Formado por 14 membros indicados pelo
Presidente da República, dos quais uma maioria de 8 a 6 integram o Ministério
Público, na vida real do país o CNMP tem atuado como o próprio foro
privilegiado. Através dele, os procuradores julgam denúncias e queixas contra
os colegas e, como era de se imaginar, acumulam uma óbvia tradição de proteção
mútua e impunidade.
Autorizado, desautorizado e autorizado
mais uma vez pelo ministro do STF Luiz Fux, o possível julgamento de Dallagnol,
pelo CNMP não envolve os fatos mais conhecidos de sua atuação na Lava Jato,
onde criou o power point para condenar Lula em entrevista coletiva, lançou um
projeto de formar uma fundação bilionária com recursos da Petrobrás, além de
ter sido denunciado várias vezes pelo Intercept em diálogos comprometedores
quanto à isenção e rigor de seu trabalho. Não, não é o inesquecível "Aha,
uhu, o Fachin é nosso", registrado após um dialogo com o relator da Lava
Jato no Supremo, que pode levar Dallagnol para o CNMP.

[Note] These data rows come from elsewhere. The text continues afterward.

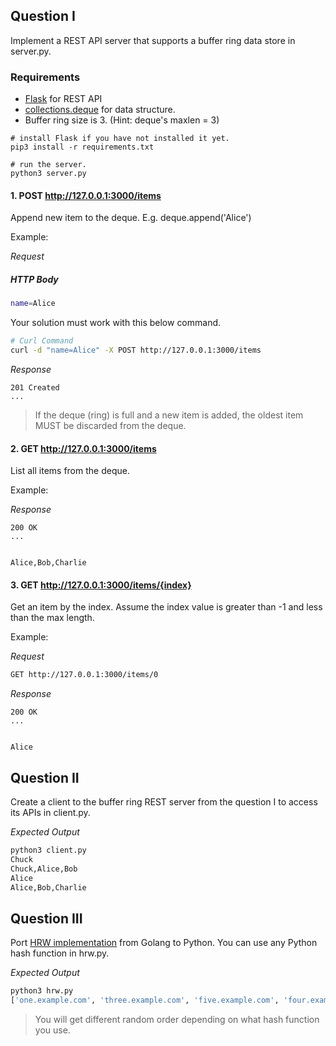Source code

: ## Question I

Implement a REST API server that supports a buffer ring data store in server.py.

### Requirements

- [Flask](http://flask.pocoo.org/docs/0.12/quickstart/) for REST API
- [collections.deque](https://docs.python.org/3/library/collections.html#collections.deque) for data structure.
- Buffer ring size is 3. (Hint: deque's maxlen = 3)

```
# install Flask if you have not installed it yet.
pip3 install -r requirements.txt

# run the server.
python3 server.py
```

#### 1. POST http://127.0.0.1:3000/items

Append new item to the deque. E.g. deque.append('Alice')

Example:

_Request_

##### HTTP Body
```sh
name=Alice
```

Your solution must work with this below command.

```sh
# Curl Command
curl -d "name=Alice" -X POST http://127.0.0.1:3000/items
```

_Response_

```
201 Created
...
```

> If the deque (ring) is full and a new item is added, the oldest item MUST be discarded from the deque.


#### 2. GET http://127.0.0.1:3000/items

List all items from the deque.

Example:

_Response_

```
200 OK
...


Alice,Bob,Charlie
```

#### 3. GET http://127.0.0.1:3000/items/{index}

Get an item by the index. Assume the index value is greater than -1 and less than the max length.

Example:

_Request_

```sh
GET http://127.0.0.1:3000/items/0
```

_Response_

```
200 OK
...


Alice
```

## Question II

Create a client to the buffer ring REST server from the question I to access its APIs in client.py.

_Expected Output_

```sh
python3 client.py
Chuck
Chuck,Alice,Bob
Alice
Alice,Bob,Charlie
```

## Question III

Port [HRW implementation](https://godoc.org/github.com/codahale/hrw#example-package) from Golang to Python. You can use any Python hash function in hrw.py.

_Expected Output_

```sh
python3 hrw.py
['one.example.com', 'three.example.com', 'five.example.com', 'four.example.com', 'two.example.com', 'six.example.com']
```

> You will get different random order depending on what hash function you use.
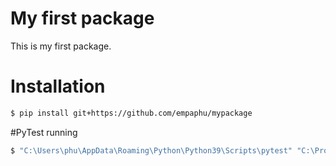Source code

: # My first package

This is my first package.

# Installation
```bash
$ pip install git+https://github.com/empaphu/mypackage
```

#PyTest running
```bash
$ "C:\Users\phu\AppData\Roaming\Python\Python39\Scripts\pytest" "C:\Project\PythonTutorial\mypackage\mypackage\tests"
```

O ponto decisivo para o destino do chefe
da força tarefa foi uma entrevista de agosto de 2018, na qual acusava três
ministros da Segunda Turma do Supremo -- Dias Toffoli, Gilmar Mendes e Ricardo
Lewandowski -- de formar uma "panelinha". Inconformado com uma
decisão que transferia os termos de uma delação premiada da Odebrecht para a
Justiça Federal e Eleitoral do Distrito Federal, o chefe da força tarefa
declarou a radio CBN: "é triste ver é o fato de que o Supremo,
mesmo já conhecendo o sistema, e lembrar que a decisão foi 3 a 1, os três mesmo
de sempre do STF que tiram tudo de Curitiba e que mandam tudo para a Justiça
Eleitoral e que dão sempre os habeas corpus, que estão sempre formando uma
panelinha, assim mandam uma mensagem muito forte de leniência a favor da
corrupção".
Impetrada pelo próprio presidente do
STF, Dias Toffoli, a ação contra Dallagnol representa uma nova oportunidade
para o CNMP dar uma contribuição positiva na preservação dos direitos e
garantias individuais previstos pela Constituição. Resta saber se seus
integrantes pretendem aproveitá-la.
Em fevereiro de 2016, quando examinou
uma denúncia que poderia ter anulado as investigações sobre o tríplex do
Guarujá, livrando Lula de uma denúncia injusta, o CNMP perdeu a chance de fazer
História.
Há três anos e nove meses, ficou
demonstrado por A + B que o ex-presidente fora vítima de uma investigação
enviesada, na qual não tivera um "promotor natural", que deve ser
assegurado a "todo cidadão".
O juiz federal Valter Shenquener, que
atuou no CNMP como relator, chegou a usar o termo "promotor de
encomenda", típico do regime militar, para deixar claro o erro que se
deveria evitar.
Isso porque Cassio Conserino, que
investigava Lula, não só tinha uma opinião prévia sobre o caso, conhecida
publicamente, mas não fora escolhido conforme as regras impessoais "do
promotor natural".
Apesar de saber -- na teoria -- qual era
a coisa certa a fazer, na prática o CNMP preferiu tomar a decisão errada -- na
prática. Em vez de confrontar as consequências de um erro do Ministério
Público, evitando que prejudicassem cidadãos inocentes, CNMP aprovou, no mesmo
dia, uma decisão contrariava os belos princípios que todos defendiam -- por
unanimidade.
Sem apoiar-se em qualquer argumento
jurídico plausível, decidiu que não deveria questionar os casos já em andamento
-- e assim permitiu-se que a denuncia contra Lula seguisse seu curso, embora
pudesse ter sido interrompida ali mesmo, abrindo-se uma nova investigação se
fosse o caso.
Em vez disso, o caso seguiu seu curso,
com novas demonstrações de desprezo pelos direitos do réu. Dez dias depois da
decisão do CNMP, a Polícia Federal foi a casa de Lula, em São Bernardo, para
levar o presidente para prestar depoimento em condução coercitiva.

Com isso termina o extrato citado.